Exercise brief:
Scan the entries below. Report each line where the string "used" occurs.
-----
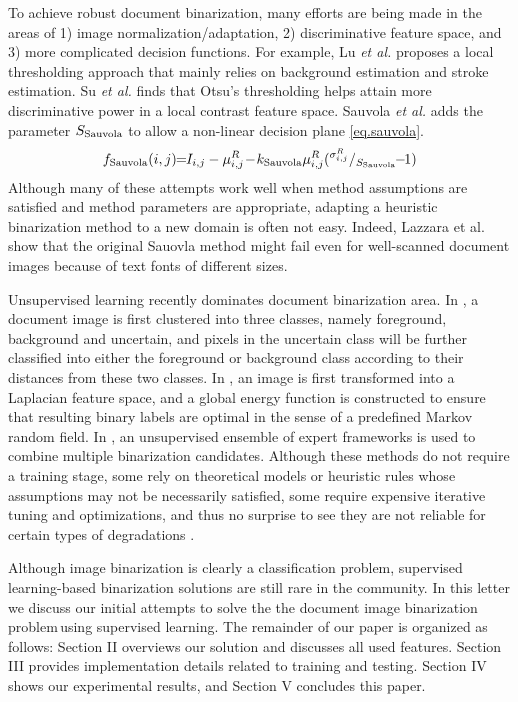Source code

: \documentclass[onecolumn,11pt,draftcls,journal]{IEEEtran}
\def \dibp{the document image binarization problem\,}
\def\etal{{\textit{et al.}}}
\begin{document}
To achieve robust document binarization, many efforts are being made in the areas of 1) image normalization/adaptation, 2) discriminative feature space, and 3) more complicated decision functions. For example, Lu \etal \cite{Lu2010} proposes a local thresholding approach that mainly relies on background estimation and stroke estimation. Su \etal \cite{Su2009,Su2013} finds that Otsu's thresholding helps attain more discriminative power in a local contrast feature space. Sauvola \etal \cite{Sauvola1997,Sauvola2000} adds the parameter $S_{\rm{Sauvola}}$ to allow a non-linear decision plane \eqref{eq.sauvola}.
\begin{equation}
f_{\rm{Sauvola}}(i,j)\!\!=\!\! I_{i,j}-\mu^R_{i,j}\!-\!k_{\rm{Sauvola}}\mu^R_{i,j}(^{\sigma^R_{i,j}}/_{S_{\rm{Sauvola}}} \!\!-\!\!1 )  
\label{eq.sauvola}
\end{equation}
Although many of these attempts work well when method assumptions are satisfied and method parameters are appropriate, adapting a heuristic binarization method to a new domain is often not easy. Indeed, Lazzara et al. \cite{Sauvola2014} show that the original Sauovla method might fail even for well-scanned document images because of text fonts of different sizes. 

Unsupervised learning recently dominates document binarization area. In \cite{Su2012}, a document image is first clustered into three classes, namely foreground, background and uncertain, and pixels in the uncertain class will be further classified into either the foreground or background class according to their distances from these two classes. In \cite{Howe2011,Howe2013}, an image is first transformed into a Laplacian feature space, and a global energy function is constructed to  
ensure that resulting binary labels are optimal in the sense of a predefined Markov random field. In \cite{EoE2012}, an unsupervised ensemble of expert frameworks is used to combine multiple binarization candidates. Although these methods do not require a training stage, some rely on theoretical models or heuristic rules whose assumptions may not be necessarily satisfied, some require expensive iterative tuning and optimizations, and thus no surprise to see they are not reliable for certain types of degradations \cite{Phase2014}. 

Although image binarization is clearly a classification problem, supervised learning-based binarization solutions are still rare in the community. In this letter we discuss our initial attempts to solve the \dibp using supervised learning. The remainder of our paper is organized as follows: Section II overviews our solution and discusses all used features. Section III provides implementation details related to training and testing. Section IV shows our experimental results, and Section V concludes this paper.  
\end{document}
-----
Exercise output:
ensure that resulting binary labels are optimal in the sense of a predefined Markov random field. In \cite{EoE2012}, an unsupervised ensemble of expert frameworks is used to combine multiple binarization candidates. Although these methods do not require a training stage, some rely on theoretical models or heuristic rules whose assumptions may not be necessarily satisfied, some require expensive iterative tuning and optimizations, and thus no surprise to see they are not reliable for certain types of degradations \cite{Phase2014}. 
Although image binarization is clearly a classification problem, supervised learning-based binarization solutions are still rare in the community. In this letter we discuss our initial attempts to solve the \dibp using supervised learning. The remainder of our paper is organized as follows: Section II overviews our solution and discusses all used features. Section III provides implementation details related to training and testing. Section IV shows our experimental results, and Section V concludes this paper.  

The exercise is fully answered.